Don’t be fooled by today’s child poverty figures. The stats on poverty and inequality show that child poverty fell by 200,000 in 2009/10. This brought the number of poor children in Labour’s last year in office down to 2.6 million, around 1 million fewer than they inherited in 1997. In absolute terms, the improvements were even better: child poverty was down 2 million, pensioner poverty fell by 1.6 million, working age poverty was down 1.3 million and among the overall population, there were 5 million fewer people in poverty by 2010.

Taking a million children out of relative poverty is not a bad record for the Labour government, yet this progress is dwarfed by the challenge of ending child poverty by 2020 – the goal of the Child Poverty Act passed last year.

Meeting that target would mean lifting at least another million children out of poverty over this parliament and the next. To achieve the same level of progress in the next decade that was made over the last 13 years is looking incredibly challenging and perhaps even impossible. The Institute for Fiscal Studies projects an increase in child poverty in 2012/13 as a result of the coalition’s tax and benefit changes, with further increases likely beyond that.

Just as worryingly, the coalition’s approach to child poverty is in disarray. The Child Poverty Strategy published last month was little more than a position paper, far too light on strategy to make enough impact. The document reels off a list of current government policies that affect families in some way or other – from welfare reform, to GP commissioning, to localism. Many are laudable in their own terms but taken together they are little more than a disconnected set of policies driven by a host of competing priorities and the individual reform agendas of departments and ministers.

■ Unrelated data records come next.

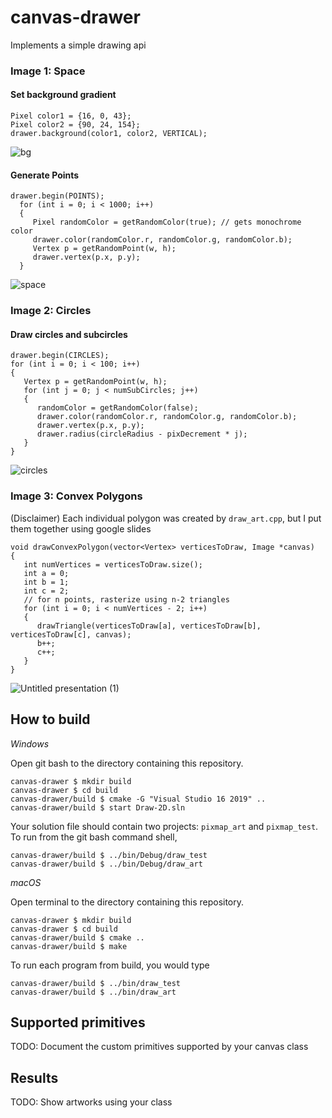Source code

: # canvas-drawer

Implements a simple drawing api

### Image 1: Space

#### Set background gradient
```
Pixel color1 = {16, 0, 43};
Pixel color2 = {90, 24, 154};
drawer.background(color1, color2, VERTICAL);
```
![bg](https://user-images.githubusercontent.com/55254786/221039783-66689787-e075-4d67-b296-3dd15d69b995.png)

#### Generate Points 
```
drawer.begin(POINTS);
  for (int i = 0; i < 1000; i++)
  {
     Pixel randomColor = getRandomColor(true); // gets monochrome color
     drawer.color(randomColor.r, randomColor.g, randomColor.b);
     Vertex p = getRandomPoint(w, h);
     drawer.vertex(p.x, p.y);
  }
```
![space](https://user-images.githubusercontent.com/55254786/221040245-aa3004a4-0227-4a02-ba88-294722e75d88.png)


### Image 2: Circles
#### Draw circles and subcircles
```
drawer.begin(CIRCLES);
for (int i = 0; i < 100; i++)
{
   Vertex p = getRandomPoint(w, h);
   for (int j = 0; j < numSubCircles; j++)
   {
      randomColor = getRandomColor(false);
      drawer.color(randomColor.r, randomColor.g, randomColor.b);
      drawer.vertex(p.x, p.y);
      drawer.radius(circleRadius - pixDecrement * j);
   }
}
```
![circles](https://user-images.githubusercontent.com/55254786/221040755-244dcce0-4418-4777-adc8-8fb4d55151f9.png)

### Image 3: Convex Polygons
(Disclaimer) Each individual polygon was created by `draw_art.cpp`, but I put them together using google slides
```
void drawConvexPolygon(vector<Vertex> verticesToDraw, Image *canvas)
{
   int numVertices = verticesToDraw.size();
   int a = 0;
   int b = 1;
   int c = 2;
   // for n points, rasterize using n-2 triangles
   for (int i = 0; i < numVertices - 2; i++)
   {
      drawTriangle(verticesToDraw[a], verticesToDraw[b], verticesToDraw[c], canvas);
      b++;
      c++;
   }
}
```
![Untitled presentation (1)](https://user-images.githubusercontent.com/55254786/221042826-8e9c83d2-4154-4864-876e-3551dd31a229.png)


## How to build

*Windows*

Open git bash to the directory containing this repository.

```
canvas-drawer $ mkdir build
canvas-drawer $ cd build
canvas-drawer/build $ cmake -G "Visual Studio 16 2019" ..
canvas-drawer/build $ start Draw-2D.sln
```

Your solution file should contain two projects: `pixmap_art` and `pixmap_test`.
To run from the git bash command shell, 

```
canvas-drawer/build $ ../bin/Debug/draw_test
canvas-drawer/build $ ../bin/Debug/draw_art
```

*macOS*

Open terminal to the directory containing this repository.

```
canvas-drawer $ mkdir build
canvas-drawer $ cd build
canvas-drawer/build $ cmake ..
canvas-drawer/build $ make
```

To run each program from build, you would type

```
canvas-drawer/build $ ../bin/draw_test
canvas-drawer/build $ ../bin/draw_art
```

## Supported primitives

TODO: Document the custom primitives supported by your canvas class

## Results

TODO: Show artworks using your class
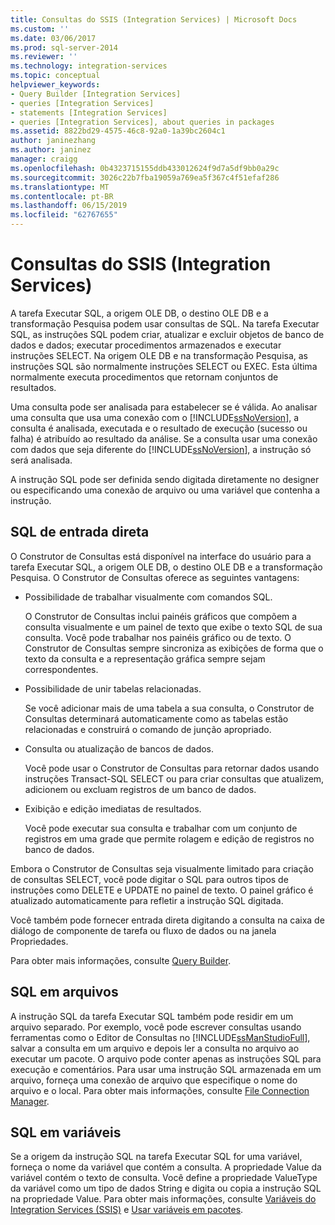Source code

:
 ```yaml
---
title: Consultas do SSIS (Integration Services) | Microsoft Docs
ms.custom: ''
ms.date: 03/06/2017
ms.prod: sql-server-2014
ms.reviewer: ''
ms.technology: integration-services
ms.topic: conceptual
helpviewer_keywords:
- Query Builder [Integration Services]
- queries [Integration Services]
- statements [Integration Services]
- queries [Integration Services], about queries in packages
ms.assetid: 8822bd29-4575-46c8-92a0-1a39bc2604c1
author: janinezhang
ms.author: janinez
manager: craigg
ms.openlocfilehash: 0b4323715155ddb433012624f9d7a5df9bb0a29c
ms.sourcegitcommit: 3026c22b7fba19059a769ea5f367c4f51efaf286
ms.translationtype: MT
ms.contentlocale: pt-BR
ms.lasthandoff: 06/15/2019
ms.locfileid: "62767655"
---
```

# <a name="integration-services-ssis-queries"></a>Consultas do SSIS (Integration Services)
  A tarefa Executar SQL, a origem OLE DB, o destino OLE DB e a transformação Pesquisa podem usar consultas de SQL. Na tarefa Executar SQL, as instruções SQL podem criar, atualizar e excluir objetos de banco de dados e dados; executar procedimentos armazenados e executar instruções SELECT. Na origem OLE DB e na transformação Pesquisa, as instruções SQL são normalmente instruções SELECT ou EXEC. Esta última normalmente executa procedimentos que retornam conjuntos de resultados.  
  
 Uma consulta pode ser analisada para estabelecer se é válida. Ao analisar uma consulta que usa uma conexão com o [!INCLUDE[ssNoVersion](../includes/ssnoversion-md.md)], a consulta é analisada, executada e o resultado de execução (sucesso ou falha) é atribuído ao resultado da análise. Se a consulta usar uma conexão com dados que seja diferente do [!INCLUDE[ssNoVersion](../includes/ssnoversion-md.md)], a instrução só será analisada.  
  
 A instrução SQL pode ser definida sendo digitada diretamente no designer ou especificando uma conexão de arquivo ou uma variável que contenha a instrução.  
  
## <a name="direct-input-sql"></a>SQL de entrada direta  
 O Construtor de Consultas está disponível na interface do usuário para a tarefa Executar SQL, a origem OLE DB, o destino OLE DB e a transformação Pesquisa. O Construtor de Consultas oferece as seguintes vantagens:  
  
-   Possibilidade de trabalhar visualmente com comandos SQL.  
  
     O Construtor de Consultas inclui painéis gráficos que compõem a consulta visualmente e um painel de texto que exibe o texto SQL de sua consulta. Você pode trabalhar nos painéis gráfico ou de texto. O Construtor de Consultas sempre sincroniza as exibições de forma que o texto da consulta e a representação gráfica sempre sejam correspondentes.  
  
-   Possibilidade de unir tabelas relacionadas.  
  
     Se você adicionar mais de uma tabela a sua consulta, o Construtor de Consultas determinará automaticamente como as tabelas estão relacionadas e construirá o comando de junção apropriado.  
  
-   Consulta ou atualização de bancos de dados.  
  
     Você pode usar o Construtor de Consultas para retornar dados usando instruções Transact-SQL SELECT ou para criar consultas que atualizem, adicionem ou excluam registros de um banco de dados.  
  
-   Exibição e edição imediatas de resultados.  
  
     Você pode executar sua consulta e trabalhar com um conjunto de registros em uma grade que permite rolagem e edição de registros no banco de dados.  
  
 Embora o Construtor de Consultas seja visualmente limitado para criação de consultas SELECT, você pode digitar o SQL para outros tipos de instruções como DELETE e UPDATE no painel de texto. O painel gráfico é atualizado automaticamente para refletir a instrução SQL digitada.  
  
 Você também pode fornecer entrada direta digitando a consulta na caixa de diálogo de componente de tarefa ou fluxo de dados ou na janela Propriedades.  
  
 Para obter mais informações, consulte [Query Builder](../../2014/integration-services/query-builder.md).  
  
## <a name="sql-in-files"></a>SQL em arquivos  
 A instrução SQL da tarefa Executar SQL também pode residir em um arquivo separado. Por exemplo, você pode escrever consultas usando ferramentas como o Editor de Consultas no [!INCLUDE[ssManStudioFull](../includes/ssmanstudiofull-md.md)], salvar a consulta em um arquivo e depois ler a consulta no arquivo ao executar um pacote. O arquivo pode conter apenas as instruções SQL para execução e comentários. Para usar uma instrução SQL armazenada em um arquivo, forneça uma conexão de arquivo que especifique o nome do arquivo e o local. Para obter mais informações, consulte [File Connection Manager](connection-manager/file-connection-manager.md).  
  
## <a name="sql-in-variables"></a>SQL em variáveis  
 Se a origem da instrução SQL na tarefa Executar SQL for uma variável, forneça o nome da variável que contém a consulta. A propriedade Value da variável contém o texto de consulta. Você define a propriedade ValueType da variável como um tipo de dados String e digita ou copia a instrução SQL na propriedade Value. Para obter mais informações, consulte [Variáveis do Integration Services &#40;SSIS&#41;](integration-services-ssis-variables.md) e [Usar variáveis em pacotes](../../2014/integration-services/use-variables-in-packages.md).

The only genuinely new plans were underwhelming – a wider set of indicators to measure the progress of children and a new commission to monitor activity. We have less than ten years to hit the 2020 target yet the strategy contains no new poverty projections factoring in possible labour market scenarios over that period, no milestones for what needs to be achieved each year and no clear route to success.

Both coalition partners say they are serious about reaching the 2020 targets and both signed into law the 2010 Child Poverty Act. But to parade that commitment and then produce a strategy that is completely incapable of achieving the goal is politically risky, if not reckless. The political reality is that there will be very little new money for better benefits or services, while employment levels are unlikely to reach pre-recession levels before at least 2016.

The risk is that we continue to demand that those 2020 targets are met, while all the time knowing that they cannot be. Instead, we need to offer the coalition (and whoever forms the 2015-2020 Government) a realistic action plan and then hold them to it.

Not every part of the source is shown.